Beste Dick, op 21 oktober vorig jaar heb ik je gouden raad gegeven. Aangezien toch wel spreekwoordelijk is vastgelegd dat zwijgen gelijkstaat aan toestemmen, ging ik ervan uit dat de boodschap was aangekomen. Edoch. We zijn vandaag ocharme nog geen zes maanden later en wat stel ik vast? Dat je van de tussentijd gebruik hebt gemaakt om stoute dingen te doen. Allereerst wilde je per se een half seizoen een club erbij nemen, AZ. Dit om de 'lege periode' te overbruggen tot de start van de EK-kwalificatie. Goed, ik heb daar toentertijd geen spel rond gemaakt. Laat hem maar doen, redeneerde ik. Te meer omdat je uitdrukkelijk bevestigde na je interimjob gewoon weer de draad bij de Rode Duivels op te nemen.
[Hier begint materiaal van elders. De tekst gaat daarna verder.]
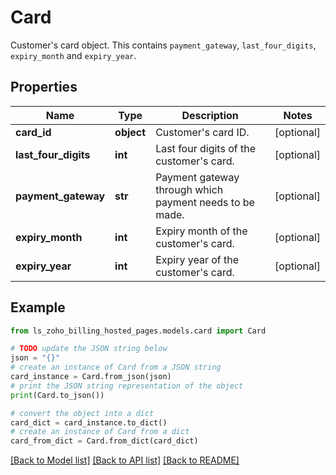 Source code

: # Card

Customer's card object. This contains <code>payment_gateway</code>, <code>last_four_digits</code>, <code>expiry_month</code> and <code>expiry_year</code>.

## Properties

Name | Type | Description | Notes
------------ | ------------- | ------------- | -------------
**card_id** | **object** | Customer&#39;s card ID. | [optional] 
**last_four_digits** | **int** | Last four digits of the customer&#39;s card. | [optional] 
**payment_gateway** | **str** | Payment gateway through which payment needs to be made. | [optional] 
**expiry_month** | **int** | Expiry month of the customer&#39;s card. | [optional] 
**expiry_year** | **int** | Expiry year of the customer&#39;s card. | [optional] 

## Example

```python
from ls_zoho_billing_hosted_pages.models.card import Card

# TODO update the JSON string below
json = "{}"
# create an instance of Card from a JSON string
card_instance = Card.from_json(json)
# print the JSON string representation of the object
print(Card.to_json())

# convert the object into a dict
card_dict = card_instance.to_dict()
# create an instance of Card from a dict
card_from_dict = Card.from_dict(card_dict)
```
[[Back to Model list]](../README.md#documentation-for-models) [[Back to API list]](../README.md#documentation-for-api-endpoints) [[Back to README]](../README.md)


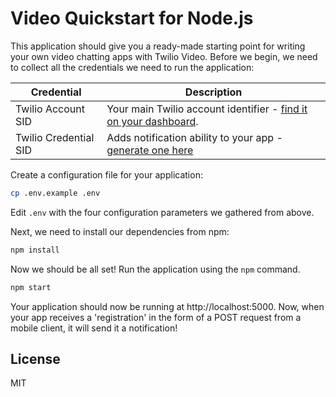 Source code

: # Video Quickstart for Node.js

This application should give you a ready-made starting point for writing your
own video chatting apps with Twilio Video. Before we begin, we need to collect
all the credentials we need to run the application:

Credential | Description
---------- | -----------
Twilio Account SID | Your main Twilio account identifier - [find it on your dashboard](https://www.stage.twilio.com/user/account/settings).
Twilio Credential SID | Adds notification ability to your app - [generate one here](https://www.stage.twilio.com/user/account/ip-messaging/credentials)

Create a configuration file for your application:

```bash
cp .env.example .env
```

Edit `.env` with the four configuration parameters we gathered from above.

Next, we need to install our dependencies from npm:

```bash
npm install
```

Now we should be all set! Run the application using the `npm` command.

```bash
npm start
```

Your application should now be running at http://localhost:5000. Now, when your app receives a 'registration' in the form of a POST request from a mobile client, it will send it a notification!

## License

MIT
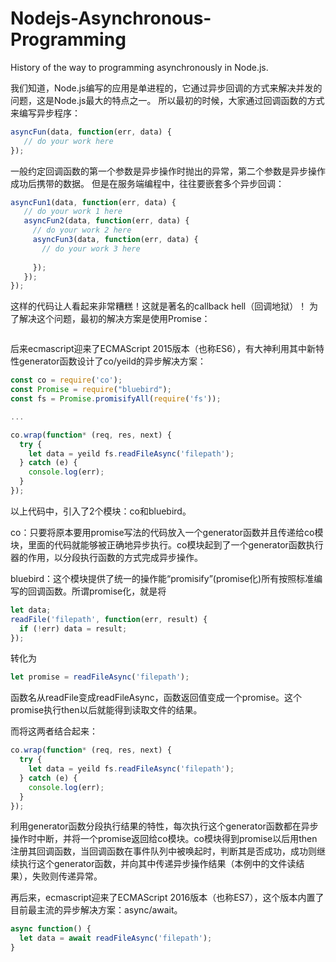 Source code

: # Nodejs-Asynchronous-Programming
History of the way to programming asynchronously in Node.js.

我们知道，Node.js编写的应用是单进程的，它通过异步回调的方式来解决并发的问题，这是Node.js最大的特点之一。
所以最初的时候，大家通过回调函数的方式来编写异步程序：
```javascript
asyncFun(data, function(err, data) {
   // do your work here
});
```
一般约定回调函数的第一个参数是异步操作时抛出的异常，第二个参数是异步操作成功后携带的数据。
但是在服务端编程中，往往要嵌套多个异步回调：
```javascript
asyncFun1(data, function(err, data) {
   // do your work 1 here
   asyncFun2(data, function(err, data) {
     // do your work 2 here
     asyncFun3(data, function(err, data) {
       // do your work 3 here  
       
     });
   });
});
```
这样的代码让人看起来非常糟糕！这就是著名的callback hell（回调地狱）！
为了解决这个问题，最初的解决方案是使用Promise：
```javascript
```
后来ecmascript迎来了ECMAScript 2015版本（也称ES6），有大神利用其中新特性generator函数设计了co/yeild的异步解决方案：
```javascript
const co = require('co');
const Promise = require("bluebird");
const fs = Promise.promisifyAll(require('fs'));

...

co.wrap(function* (req, res, next) { 
  try {
    let data = yeild fs.readFileAsync('filepath');
  } catch (e) {
    console.log(err);
  }
});
```
以上代码中，引入了2个模块：co和bluebird。

co：只要将原本要用promise写法的代码放入一个generator函数并且传递给co模块，里面的代码就能够被正确地异步执行。co模块起到了一个generator函数执行器的作用，以分段执行函数的方式完成异步操作。

bluebird：这个模块提供了统一的操作能“promisify”(promise化)所有按照标准编写的回调函数。所谓promise化，就是将
```javascript
let data;
readFile('filepath', function(err, result) {
  if (!err) data = result;
});
```
转化为
```javascript
let promise = readFileAsync('filepath');
```
函数名从readFile变成readFileAsync，函数返回值变成一个promise。这个promise执行then以后就能得到读取文件的结果。

而将这两者结合起来：
```javascript
co.wrap(function* (req, res, next) { 
  try {
    let data = yeild fs.readFileAsync('filepath');
  } catch (e) {
    console.log(err);
  }
});
```
利用generator函数分段执行结果的特性，每次执行这个generator函数都在异步操作时中断，并将一个promise返回给co模块。co模块得到promise以后用then注册其回调函数，当回调函数在事件队列中被唤起时，判断其是否成功，成功则继续执行这个generator函数，并向其中传递异步操作结果（本例中的文件读结果），失败则传递异常。

再后来，ecmascript迎来了ECMAScript 2016版本（也称ES7），这个版本内置了目前最主流的异步解决方案：async/await。
```javascript
async function() {
  let data = await readFileAsync('filepath');
}
```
Ik geloofde dat. Ik geloofde werkelijk dat je géén leugenaar was. Achteraf gezien naïef natuurlijk. Je hebt zo'n dingen al eerder gedaan in je carrière en het zal in de toekomst nog wel voorvallen. Als morgen de nationale voetbalfederatie van Italië, Zweden of Mozambique met nóg meer geld zwaait, keer je zonder wroeging Rusland de rug toe. Je bent geen man van je woord en je snapt bovendien niet hoe ook maar iemand dat wél kan zijn. Hoe anders valt je uitlating op de persconferentie te interpreteren, dat je "de commotie niet begrijpt"? Dat is de taal van een man wiens denken verankerd zit in cynisme. De hele wereld is slecht, dus kies je maar steeds opnieuw voor de vlucht vooruit, om de anderen op zijn minst voor te zijn in het niet-ethisch handelen.
In het kort, Dick, vind ik je dus helemaal niet zo tof meer. Daarmee is niet gezegd dat je ook de zieligste bondscoach van pakweg het laatste anderhalf jaar bent. Die eer gaat uiteraard nog altijd naar René Vandereycken - ondanks dat René nooit woordbreuk heeft gepleegd om bij een machtiger land aan de slag te gaan. (De waarde van deze laatste nuance is mogelijk discutabel.) Maar vergis je niet, je mag het hoe dan ook op je dikke buik schrijven om ooit nog gouden raad van mij te krijgen. Ik laat je in vrede roebels tellen tot het einde van je dagen, met hopelijk ergens in het achterhoofd een nijpend besef van de manier waarop dat fortuin precies tot stand gekomen is.